Source texts of formatted documents:
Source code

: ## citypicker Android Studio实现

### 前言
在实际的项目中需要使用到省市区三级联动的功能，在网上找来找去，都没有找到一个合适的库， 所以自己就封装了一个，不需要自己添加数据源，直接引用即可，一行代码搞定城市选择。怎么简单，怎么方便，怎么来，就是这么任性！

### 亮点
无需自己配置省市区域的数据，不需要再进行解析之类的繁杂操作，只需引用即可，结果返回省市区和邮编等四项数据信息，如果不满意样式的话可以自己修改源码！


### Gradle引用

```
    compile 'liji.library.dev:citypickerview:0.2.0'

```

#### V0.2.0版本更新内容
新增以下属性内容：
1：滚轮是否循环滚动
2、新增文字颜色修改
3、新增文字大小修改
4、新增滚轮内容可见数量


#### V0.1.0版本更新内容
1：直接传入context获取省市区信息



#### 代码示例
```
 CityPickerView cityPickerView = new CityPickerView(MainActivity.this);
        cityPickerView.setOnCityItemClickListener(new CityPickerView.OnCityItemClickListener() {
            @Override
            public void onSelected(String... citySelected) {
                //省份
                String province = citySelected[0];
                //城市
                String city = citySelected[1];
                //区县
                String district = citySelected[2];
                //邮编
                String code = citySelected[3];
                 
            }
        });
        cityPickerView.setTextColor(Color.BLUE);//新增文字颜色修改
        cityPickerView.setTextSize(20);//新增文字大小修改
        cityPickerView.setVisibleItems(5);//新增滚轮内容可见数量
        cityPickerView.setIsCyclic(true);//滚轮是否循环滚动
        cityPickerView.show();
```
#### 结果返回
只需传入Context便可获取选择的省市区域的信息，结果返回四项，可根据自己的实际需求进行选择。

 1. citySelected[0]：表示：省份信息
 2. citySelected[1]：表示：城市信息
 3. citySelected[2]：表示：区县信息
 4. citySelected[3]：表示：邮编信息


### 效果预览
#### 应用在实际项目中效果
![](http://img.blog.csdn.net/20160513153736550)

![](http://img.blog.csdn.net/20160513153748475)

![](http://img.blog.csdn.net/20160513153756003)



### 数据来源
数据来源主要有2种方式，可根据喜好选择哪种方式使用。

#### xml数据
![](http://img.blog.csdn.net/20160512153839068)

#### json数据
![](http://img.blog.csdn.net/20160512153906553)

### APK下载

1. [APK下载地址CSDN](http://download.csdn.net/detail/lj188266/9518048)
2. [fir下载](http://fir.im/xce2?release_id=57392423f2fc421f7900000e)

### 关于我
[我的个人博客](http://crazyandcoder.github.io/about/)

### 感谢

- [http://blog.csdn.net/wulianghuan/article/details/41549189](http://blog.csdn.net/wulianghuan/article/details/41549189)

...

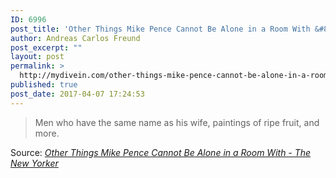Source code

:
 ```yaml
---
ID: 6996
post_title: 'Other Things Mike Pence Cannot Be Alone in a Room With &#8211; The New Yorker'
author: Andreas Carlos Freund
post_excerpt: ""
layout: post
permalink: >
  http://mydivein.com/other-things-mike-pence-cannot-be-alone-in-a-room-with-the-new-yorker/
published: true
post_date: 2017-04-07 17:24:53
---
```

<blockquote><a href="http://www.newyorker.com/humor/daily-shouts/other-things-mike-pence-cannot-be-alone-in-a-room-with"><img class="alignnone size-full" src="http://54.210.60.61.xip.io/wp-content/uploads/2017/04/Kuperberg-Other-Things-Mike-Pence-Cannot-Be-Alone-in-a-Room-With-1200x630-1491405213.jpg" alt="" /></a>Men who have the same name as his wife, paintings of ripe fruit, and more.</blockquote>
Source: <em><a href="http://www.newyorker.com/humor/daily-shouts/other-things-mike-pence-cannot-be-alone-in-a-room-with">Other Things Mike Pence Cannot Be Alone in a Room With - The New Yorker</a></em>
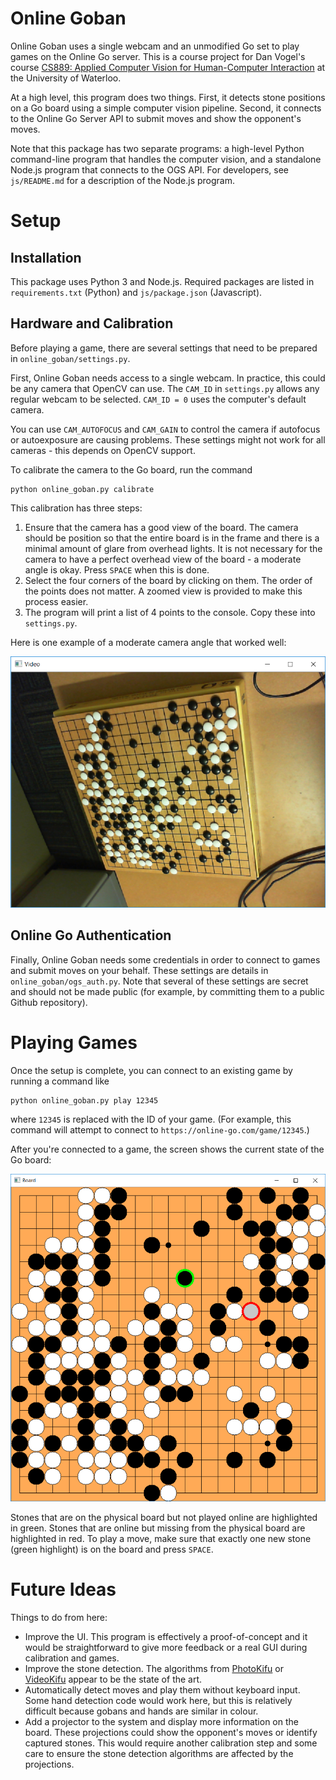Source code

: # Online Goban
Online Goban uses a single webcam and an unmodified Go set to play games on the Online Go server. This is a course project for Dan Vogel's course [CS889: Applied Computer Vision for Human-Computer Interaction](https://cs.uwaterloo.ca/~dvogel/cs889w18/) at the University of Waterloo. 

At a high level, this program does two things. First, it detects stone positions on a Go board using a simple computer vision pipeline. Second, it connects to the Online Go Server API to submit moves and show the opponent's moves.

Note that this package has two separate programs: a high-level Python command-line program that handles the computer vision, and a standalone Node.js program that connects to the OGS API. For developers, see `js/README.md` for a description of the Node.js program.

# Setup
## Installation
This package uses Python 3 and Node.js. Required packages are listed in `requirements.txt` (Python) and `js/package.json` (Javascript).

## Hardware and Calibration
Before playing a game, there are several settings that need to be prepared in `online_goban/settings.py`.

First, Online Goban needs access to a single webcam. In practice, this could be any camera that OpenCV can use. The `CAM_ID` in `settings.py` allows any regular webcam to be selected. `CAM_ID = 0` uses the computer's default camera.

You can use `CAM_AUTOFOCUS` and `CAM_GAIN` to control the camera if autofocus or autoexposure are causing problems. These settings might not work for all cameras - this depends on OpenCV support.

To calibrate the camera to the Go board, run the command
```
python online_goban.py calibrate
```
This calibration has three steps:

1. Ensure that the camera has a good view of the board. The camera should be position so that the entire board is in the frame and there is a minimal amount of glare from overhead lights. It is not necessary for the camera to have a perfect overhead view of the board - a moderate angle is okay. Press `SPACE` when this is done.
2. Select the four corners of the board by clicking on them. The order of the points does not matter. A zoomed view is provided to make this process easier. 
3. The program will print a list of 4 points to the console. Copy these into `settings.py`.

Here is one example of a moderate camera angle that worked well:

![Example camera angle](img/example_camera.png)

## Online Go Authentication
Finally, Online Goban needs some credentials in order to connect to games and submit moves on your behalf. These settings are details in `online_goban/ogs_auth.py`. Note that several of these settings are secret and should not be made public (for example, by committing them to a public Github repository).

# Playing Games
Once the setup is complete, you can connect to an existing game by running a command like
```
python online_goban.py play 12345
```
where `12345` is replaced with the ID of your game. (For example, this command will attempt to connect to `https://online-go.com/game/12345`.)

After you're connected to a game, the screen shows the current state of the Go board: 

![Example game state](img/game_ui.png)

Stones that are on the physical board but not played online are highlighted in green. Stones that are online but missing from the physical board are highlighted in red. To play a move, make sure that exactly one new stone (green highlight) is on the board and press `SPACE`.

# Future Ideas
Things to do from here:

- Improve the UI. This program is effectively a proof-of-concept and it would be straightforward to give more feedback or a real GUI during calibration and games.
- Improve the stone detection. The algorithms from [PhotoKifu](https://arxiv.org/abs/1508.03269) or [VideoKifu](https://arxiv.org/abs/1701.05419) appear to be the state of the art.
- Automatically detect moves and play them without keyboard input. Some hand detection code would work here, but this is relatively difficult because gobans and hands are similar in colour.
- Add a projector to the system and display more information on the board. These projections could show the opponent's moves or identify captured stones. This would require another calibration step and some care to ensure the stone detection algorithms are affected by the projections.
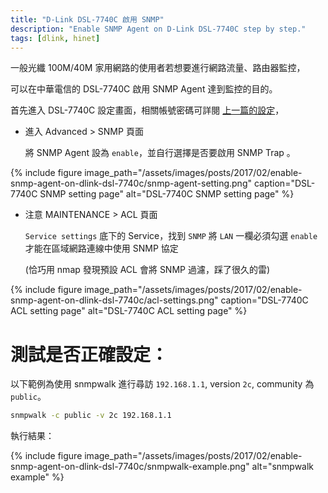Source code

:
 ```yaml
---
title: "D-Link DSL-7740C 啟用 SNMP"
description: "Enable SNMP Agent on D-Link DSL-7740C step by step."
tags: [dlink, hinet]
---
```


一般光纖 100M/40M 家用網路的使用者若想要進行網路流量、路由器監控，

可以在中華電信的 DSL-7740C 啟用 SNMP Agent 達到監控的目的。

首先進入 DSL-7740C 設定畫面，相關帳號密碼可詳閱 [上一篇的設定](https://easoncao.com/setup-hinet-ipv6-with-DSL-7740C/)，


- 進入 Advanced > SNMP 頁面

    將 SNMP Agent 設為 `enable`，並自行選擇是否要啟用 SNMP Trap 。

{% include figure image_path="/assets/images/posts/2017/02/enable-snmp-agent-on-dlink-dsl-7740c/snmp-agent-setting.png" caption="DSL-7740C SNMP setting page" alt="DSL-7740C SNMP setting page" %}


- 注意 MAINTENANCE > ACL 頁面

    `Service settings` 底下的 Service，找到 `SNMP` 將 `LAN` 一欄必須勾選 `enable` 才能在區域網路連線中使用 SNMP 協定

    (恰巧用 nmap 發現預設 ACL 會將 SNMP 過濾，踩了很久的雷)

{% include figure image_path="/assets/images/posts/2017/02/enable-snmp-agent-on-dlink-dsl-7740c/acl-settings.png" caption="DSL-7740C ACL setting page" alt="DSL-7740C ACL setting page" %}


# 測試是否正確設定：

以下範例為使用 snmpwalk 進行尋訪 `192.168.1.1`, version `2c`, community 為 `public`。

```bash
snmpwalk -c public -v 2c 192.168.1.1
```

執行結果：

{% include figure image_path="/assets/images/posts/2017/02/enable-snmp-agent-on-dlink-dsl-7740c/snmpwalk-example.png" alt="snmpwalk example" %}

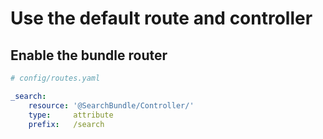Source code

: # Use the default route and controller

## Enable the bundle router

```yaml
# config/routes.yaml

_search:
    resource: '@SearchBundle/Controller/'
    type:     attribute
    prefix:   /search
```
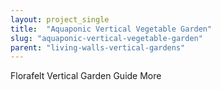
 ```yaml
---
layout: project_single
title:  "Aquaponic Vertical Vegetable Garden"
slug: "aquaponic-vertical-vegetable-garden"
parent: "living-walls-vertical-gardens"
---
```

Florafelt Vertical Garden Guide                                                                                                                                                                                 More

...

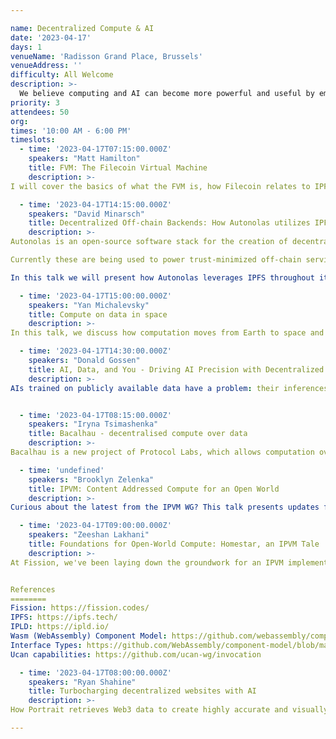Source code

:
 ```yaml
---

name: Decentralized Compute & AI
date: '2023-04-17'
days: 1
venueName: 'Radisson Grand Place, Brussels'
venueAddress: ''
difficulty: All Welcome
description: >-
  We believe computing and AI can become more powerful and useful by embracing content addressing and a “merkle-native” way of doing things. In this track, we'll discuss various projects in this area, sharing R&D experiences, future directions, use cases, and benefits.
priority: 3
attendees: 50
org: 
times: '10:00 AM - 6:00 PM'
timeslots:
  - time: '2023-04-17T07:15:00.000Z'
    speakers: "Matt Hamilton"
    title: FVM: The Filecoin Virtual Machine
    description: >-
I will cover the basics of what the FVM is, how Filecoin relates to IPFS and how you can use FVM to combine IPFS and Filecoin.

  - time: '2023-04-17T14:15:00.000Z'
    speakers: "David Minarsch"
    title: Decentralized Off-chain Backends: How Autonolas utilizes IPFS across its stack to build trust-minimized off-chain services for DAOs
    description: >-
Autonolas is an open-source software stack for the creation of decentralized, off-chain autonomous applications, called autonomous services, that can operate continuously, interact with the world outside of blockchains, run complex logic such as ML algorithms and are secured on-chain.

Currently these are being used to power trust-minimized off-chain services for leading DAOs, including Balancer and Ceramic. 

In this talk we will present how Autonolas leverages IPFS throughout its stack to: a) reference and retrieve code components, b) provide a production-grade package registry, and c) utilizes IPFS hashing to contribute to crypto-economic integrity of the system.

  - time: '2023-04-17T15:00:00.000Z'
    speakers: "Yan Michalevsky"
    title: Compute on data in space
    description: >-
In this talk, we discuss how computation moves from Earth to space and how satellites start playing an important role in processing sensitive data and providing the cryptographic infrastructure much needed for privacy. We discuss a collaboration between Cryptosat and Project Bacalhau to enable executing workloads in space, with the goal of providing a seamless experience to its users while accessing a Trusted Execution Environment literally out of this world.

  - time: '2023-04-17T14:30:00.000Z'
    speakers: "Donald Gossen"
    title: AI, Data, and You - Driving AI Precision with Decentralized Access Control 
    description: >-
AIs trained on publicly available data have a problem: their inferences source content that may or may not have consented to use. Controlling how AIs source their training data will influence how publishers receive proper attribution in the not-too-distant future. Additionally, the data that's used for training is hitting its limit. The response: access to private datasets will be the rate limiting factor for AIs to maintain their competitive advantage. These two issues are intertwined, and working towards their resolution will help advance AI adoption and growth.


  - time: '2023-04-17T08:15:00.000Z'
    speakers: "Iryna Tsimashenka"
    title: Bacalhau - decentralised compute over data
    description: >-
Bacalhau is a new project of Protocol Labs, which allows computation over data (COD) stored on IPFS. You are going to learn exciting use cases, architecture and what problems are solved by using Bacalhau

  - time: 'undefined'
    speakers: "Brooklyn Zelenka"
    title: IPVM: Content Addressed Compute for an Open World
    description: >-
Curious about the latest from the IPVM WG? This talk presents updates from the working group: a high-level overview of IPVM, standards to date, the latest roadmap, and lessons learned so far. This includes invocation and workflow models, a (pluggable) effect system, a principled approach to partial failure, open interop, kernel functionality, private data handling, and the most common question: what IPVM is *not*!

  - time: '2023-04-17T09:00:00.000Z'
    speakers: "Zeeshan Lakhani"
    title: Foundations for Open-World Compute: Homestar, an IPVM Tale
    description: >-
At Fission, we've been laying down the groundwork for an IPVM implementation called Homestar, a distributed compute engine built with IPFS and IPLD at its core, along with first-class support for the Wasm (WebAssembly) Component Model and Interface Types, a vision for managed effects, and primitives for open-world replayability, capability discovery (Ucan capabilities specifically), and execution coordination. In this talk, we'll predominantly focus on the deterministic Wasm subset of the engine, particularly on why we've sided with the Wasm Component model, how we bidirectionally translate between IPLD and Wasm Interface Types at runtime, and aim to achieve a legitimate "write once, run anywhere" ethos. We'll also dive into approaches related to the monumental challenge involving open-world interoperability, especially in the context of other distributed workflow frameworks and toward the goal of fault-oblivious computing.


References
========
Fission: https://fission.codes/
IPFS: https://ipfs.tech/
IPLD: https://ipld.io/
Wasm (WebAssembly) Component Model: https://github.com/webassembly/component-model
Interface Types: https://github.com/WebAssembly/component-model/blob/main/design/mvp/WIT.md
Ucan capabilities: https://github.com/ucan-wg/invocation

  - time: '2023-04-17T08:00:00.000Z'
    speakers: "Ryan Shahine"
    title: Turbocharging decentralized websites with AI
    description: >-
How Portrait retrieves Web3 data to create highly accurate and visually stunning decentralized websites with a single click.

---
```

> [ACTIVITY]:
Each line of the data in which the string "stack" appears needs to be copied.

> [RESULT]:
    title: Decentralized Off-chain Backends: How Autonolas utilizes IPFS across its stack to build trust-minimized off-chain services for DAOs
Autonolas is an open-source software stack for the creation of decentralized, off-chain autonomous applications, called autonomous services, that can operate continuously, interact with the world outside of blockchains, run complex logic such as ML algorithms and are secured on-chain.
In this talk we will present how Autonolas leverages IPFS throughout its stack to: a) reference and retrieve code components, b) provide a production-grade package registry, and c) utilizes IPFS hashing to contribute to crypto-economic integrity of the system.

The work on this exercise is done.